SUPPLIED DATA Block Start
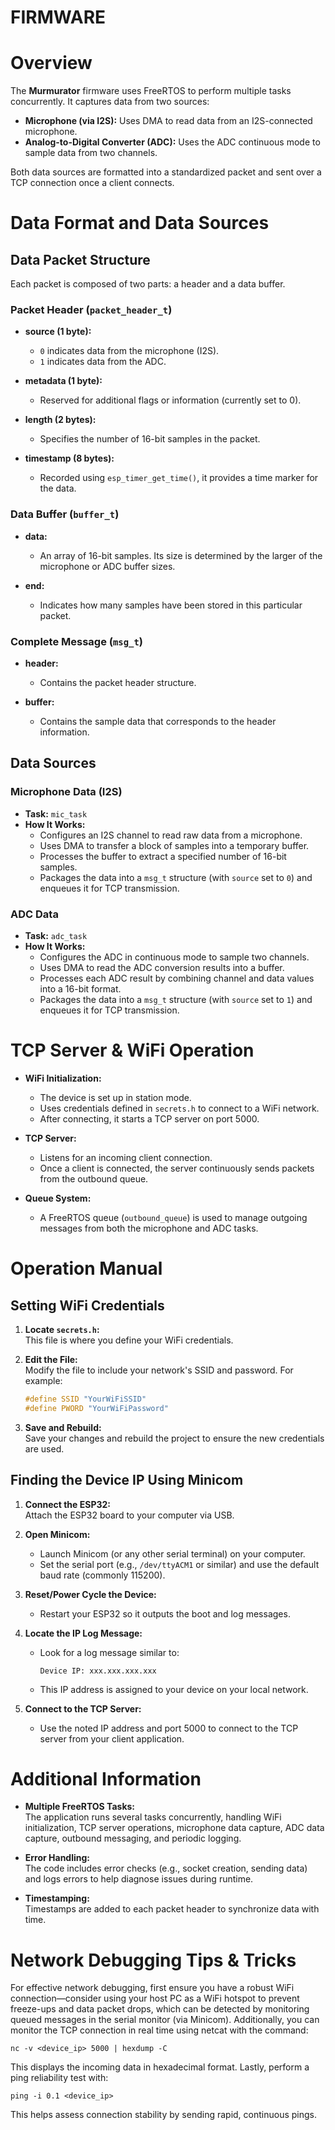 # FIRMWARE

# Overview

The **Murmurator** firmware uses FreeRTOS to perform multiple tasks concurrently. It captures data from two sources:
- **Microphone (via I2S):** Uses DMA to read data from an I2S-connected microphone.
- **Analog-to-Digital Converter (ADC):** Uses the ADC continuous mode to sample data from two channels.

Both data sources are formatted into a standardized packet and sent over a TCP connection once a client connects.


# Data Format and Data Sources

## Data Packet Structure

Each packet is composed of two parts: a header and a data buffer.

### Packet Header (`packet_header_t`)

- **source (1 byte):**  
  - `0` indicates data from the microphone (I2S).  
  - `1` indicates data from the ADC.
  
- **metadata (1 byte):**  
  - Reserved for additional flags or information (currently set to 0).

- **length (2 bytes):**  
  - Specifies the number of 16-bit samples in the packet.
  
- **timestamp (8 bytes):**  
  - Recorded using `esp_timer_get_time()`, it provides a time marker for the data.

### Data Buffer (`buffer_t`)

- **data:**  
  - An array of 16-bit samples. Its size is determined by the larger of the microphone or ADC buffer sizes.

- **end:**  
  - Indicates how many samples have been stored in this particular packet.

### Complete Message (`msg_t`)

- **header:**  
  - Contains the packet header structure.
  
- **buffer:**  
  - Contains the sample data that corresponds to the header information.



## Data Sources

### Microphone Data (I2S)

- **Task:** `mic_task`
- **How It Works:**  
  - Configures an I2S channel to read raw data from a microphone.
  - Uses DMA to transfer a block of samples into a temporary buffer.
  - Processes the buffer to extract a specified number of 16-bit samples.
  - Packages the data into a `msg_t` structure (with `source` set to `0`) and enqueues it for TCP transmission.

### ADC Data

- **Task:** `adc_task`
- **How It Works:**  
  - Configures the ADC in continuous mode to sample two channels.
  - Uses DMA to read the ADC conversion results into a buffer.
  - Processes each ADC result by combining channel and data values into a 16-bit format.
  - Packages the data into a `msg_t` structure (with `source` set to `1`) and enqueues it for TCP transmission.



# TCP Server & WiFi Operation

- **WiFi Initialization:**  
  - The device is set up in station mode.
  - Uses credentials defined in `secrets.h` to connect to a WiFi network.
  - After connecting, it starts a TCP server on port 5000.

- **TCP Server:**  
  - Listens for an incoming client connection.
  - Once a client is connected, the server continuously sends packets from the outbound queue.

- **Queue System:**  
  - A FreeRTOS queue (`outbound_queue`) is used to manage outgoing messages from both the microphone and ADC tasks.



# Operation Manual

## Setting WiFi Credentials

1. **Locate `secrets.h`:**  
   This file is where you define your WiFi credentials.

2. **Edit the File:**  
   Modify the file to include your network's SSID and password. For example:
   ```c
   #define SSID "YourWiFiSSID"
   #define PWORD "YourWiFiPassword"
   ```
3. **Save and Rebuild:**  
   Save your changes and rebuild the project to ensure the new credentials are used.



## Finding the Device IP Using Minicom

1. **Connect the ESP32:**  
   Attach the ESP32 board to your computer via USB.

2. **Open Minicom:**  
   - Launch Minicom (or any other serial terminal) on your computer.
   - Set the serial port (e.g., `/dev/ttyACM1` or similar) and use the default baud rate (commonly 115200).

3. **Reset/Power Cycle the Device:**  
   - Restart your ESP32 so it outputs the boot and log messages.

4. **Locate the IP Log Message:**  
   - Look for a log message similar to:
     ```
     Device IP: xxx.xxx.xxx.xxx
     ```
   - This IP address is assigned to your device on your local network.

5. **Connect to the TCP Server:**  
   - Use the noted IP address and port 5000 to connect to the TCP server from your client application.


# Additional Information

- **Multiple FreeRTOS Tasks:**  
  The application runs several tasks concurrently, handling WiFi initialization, TCP server operations, microphone data capture, ADC data capture, outbound messaging, and periodic logging.

- **Error Handling:**  
  The code includes error checks (e.g., socket creation, sending data) and logs errors to help diagnose issues during runtime.

- **Timestamping:**  
  Timestamps are added to each packet header to synchronize data with time.

# Network Debugging Tips & Tricks

For effective network debugging, first ensure you have a robust WiFi connection—consider using your host PC as a WiFi hotspot to prevent freeze-ups and data packet drops, which can be detected by monitoring queued messages in the serial monitor (via Minicom). Additionally, you can monitor the TCP connection in real time using netcat with the command:

```
nc -v <device_ip> 5000 | hexdump -C
```

This displays the incoming data in hexadecimal format. Lastly, perform a ping reliability test with:

```
ping -i 0.1 <device_ip>
```

This helps assess connection stability by sending rapid, continuous pings.

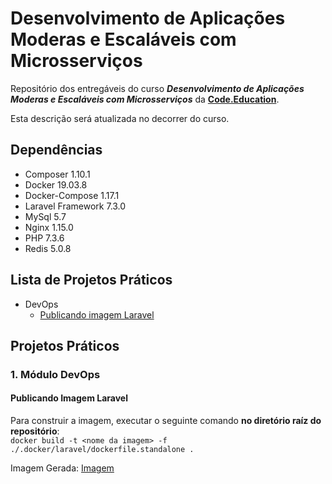 # Desenvolvimento de Aplicações Moderas e Escaláveis com Microsserviços

Repositório dos entregáveis do curso _**Desenvolvimento de Aplicações Moderas e Escaláveis com Microsserviços**_ da [**Code.Education**](https://code.education/).

Esta descrição será atualizada no decorrer do curso.
## Dependências

- Composer 1.10.1
- Docker 19.03.8
- Docker-Compose 1.17.1
- Laravel Framework 7.3.0
- MySql 5.7
- Nginx 1.15.0
- PHP 7.3.6
- Redis 5.0.8

## Lista de Projetos Práticos

- DevOps
  - [Publicando imagem Laravel](#publicando-imagem-laravel)

## Projetos Práticos

### 1. Módulo DevOps

#### Publicando Imagem Laravel

   Para construir a imagem, executar o seguinte comando **no diretório raíz do repositório**:\
  ```docker build -t <nome da imagem> -f ./.docker/laravel/dockerfile.standalone .```

  Imagem Gerada: [Imagem](https://hub.docker.com/repository/docker/gabriel301/laravel)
SUPPLIED DATA Block End
• _EXERCISE_
What is asked for is an exact copy of the lines above from the one containing "## Lista de Projetos Práticos" through the one containing "Para construir a", and only those.

• _ANSWER BOX_
## Lista de Projetos Práticos

- DevOps
  - [Publicando imagem Laravel](#publicando-imagem-laravel)

## Projetos Práticos

### 1. Módulo DevOps

#### Publicando Imagem Laravel

   Para construir a imagem, executar o seguinte comando **no diretório raíz do repositório**:\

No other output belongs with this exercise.